Adapting Forest Regeneration to Climate-Driven Masting Shifts in Beech and Oak Populations

We focus on masting in two european forest species of major ecological and economic importance: European beech (Fagus sylvatica) and sessile oak (Quercus petraea), which are central to temperate forests, and whose ability to regenerate naturally (the current practice in France and Europe) is intricately linked to their masting patterns. Our main objective is to equip forest managers with scientifically sound insights into masting and its effectiveness in regulating specialized seed consumers. In addition, we aim to provide operational guidelines for enhanced regeneration practices for beech and sessile oak forests in the context of climate change. 

Divergent Masting patterns between Beech and Oaks:

beech displays cyclical, almost two-year fruiting patterns, with a remarkably high degree of synchronization among trees within and between populations, on a regional or even continental scales3–5. In contrast, oaks exhibit more unpredictable fruiting patterns, with limited synchronicity across populations4. It is widely accepted that the mechanisms behind masting differ qualitatively between oaks and beech6. In oaks, masting is primarily attributed to significant inter-annual variation in fruiting rates, while in beech, it would be mainly due to inter-annual variations in flowering. This statement was recently challenged, however, as we found great inter-annual variation in oak flowering7. Additionally, fruiting rates, which are highly dependent on successful pollination, also contribute to interannual variation in fruiting for both species7–11. REGEMAST proposes that, contrary to this dichotomous view, the mechanisms of masting are not fundamentally different between oaks and beech. In both temperate species, floral induction and pollen limitation are major, critical phases affecting the fruiting process, and still deserve full consideration for understanding masting.
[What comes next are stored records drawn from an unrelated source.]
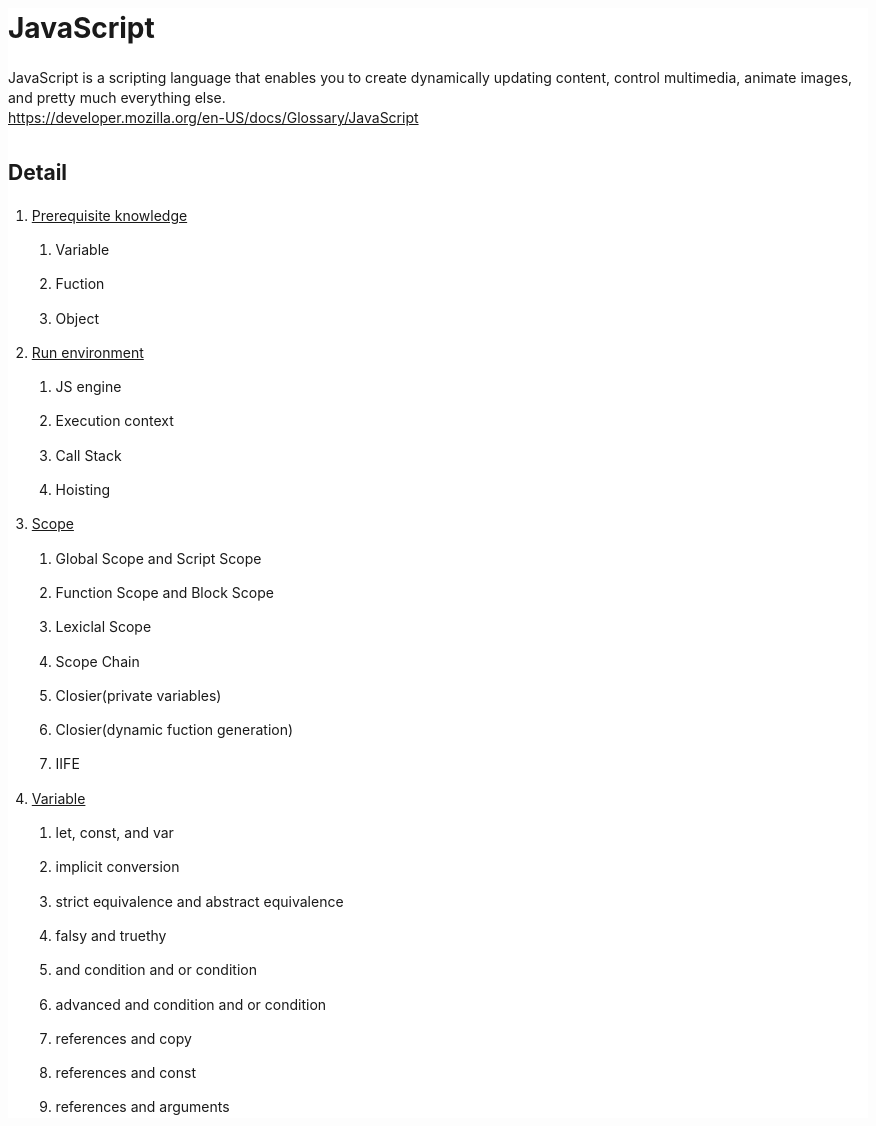 # JavaScript

JavaScript is a scripting language that enables you to create dynamically updating content, control multimedia, animate images, and pretty much everything else.  
<https://developer.mozilla.org/en-US/docs/Glossary/JavaScript>

## Detail

1. [Prerequisite knowledge](https://github.com/takyu/knowledge/tree/main/Basic_JavaScript/01)

	1. Variable
	
	2. Fuction

	3. Object

2. [Run environment](https://github.com/takyu/knowledge/tree/main/Basic_JavaScript/02)

	1. JS engine

	2. Execution context

	3. Call Stack

	4. Hoisting

3. [Scope](https://github.com/takyu/knowledge/tree/main/Basic_JavaScript/03)

	1. Global Scope and Script Scope

	2. Function Scope and Block Scope

	3. Lexiclal Scope 

	4. Scope Chain

	5. Closier(private variables)

	6. Closier(dynamic fuction generation)

	7. IIFE

4. [Variable](https://github.com/takyu/knowledge/tree/main/Basic_JavaScript/04)

	1. let, const, and var

	2. implicit conversion

	3. strict equivalence and abstract equivalence

	4. falsy and truethy

	5. and condition and or condition

	6. advanced and condition and or condition

	7. references and copy

	8. references and const

	9. references and arguments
We hypothesize that the differences in masting between oak and beech are mainly due to differences in floral developmental phenology, including induction and maturation, as well as to the genetic variability associated with these phenological traits. Beech trees are expected to use a combination of photoperiod and temperature to stabilize their phenology and synchronize their response to weather conditions, which would foster synchronization among trees in reproduction and cyclic fruiting patterns. On the contrary, oak trees are expected to exhibit a high degree of genetic and floral phenology variability, which would increase stochasticity in masting.

The evolutionary causes highlight the differences in masting mechanisms.

The prevailing assumption is that masting has evolved as an efficient way to regulate specialist seed consumers by depriving them of resources in years of poor fruiting, rendering them incapable of exploiting the abundant resources in mast years (consumer satiation hypothesis12). We hypothesize that the differences in masting strategies between oaks and beech arise from distinct selective pressures exerted by specialist fruit-eating insects. Beech trees have to deal with a single specialist insect species, the moth Cydia fagiglandana, which has a one-year life cycle. Our hypothesis is that the evolution of characteristics favoring biennial mast years and highly synchronized trees would effectively control moth populations while minimizing the loss of reproductive opportunities for beech. In contrast, French oak trees are exposed to insect communities of five acorn-specialist species including one moth and four weevil species, with life cycles ranging from one to three years, making these diversified insect communities ready to take advantage of any cyclicity in oak fruiting. We hypothesize that this has favored the evolution of traits that generate highly variable but also stochastic seed production dynamics.

In the context of climate change, the future of forest regeneration dynamics is not only linked to the future of masting but also to its effectiveness in controlling specialist consumers.

A 40-year study of beech fruiting in the UK suggests a recent breakdown in masting driven by climate change; this breakdown is marked by reduced interannual variation in fruiting, weaker synchronization among trees, and a subsequent decline in the effectiveness of controlling specialist insects11,13,14. In the case of temperate oaks, the future of masting may hinge on the evolution of their floral phenology9, which could not follow the same pattern in various climatic regions. These variations could lead to more cyclical and frequent mast-year events in some climatic regions, which could have dramatically positive effects on consumer population dynamics15. Over the long term, masting in beeches and oaks could also become exceedingly sensitive to summer drought conditions, as already documented in evergreen oaks16. We anticipate that the trajectories of masting and regeneration success will diverge significantly in the next decades, depending on the species, the soil and climate conditions of the populations and their genetic diversity.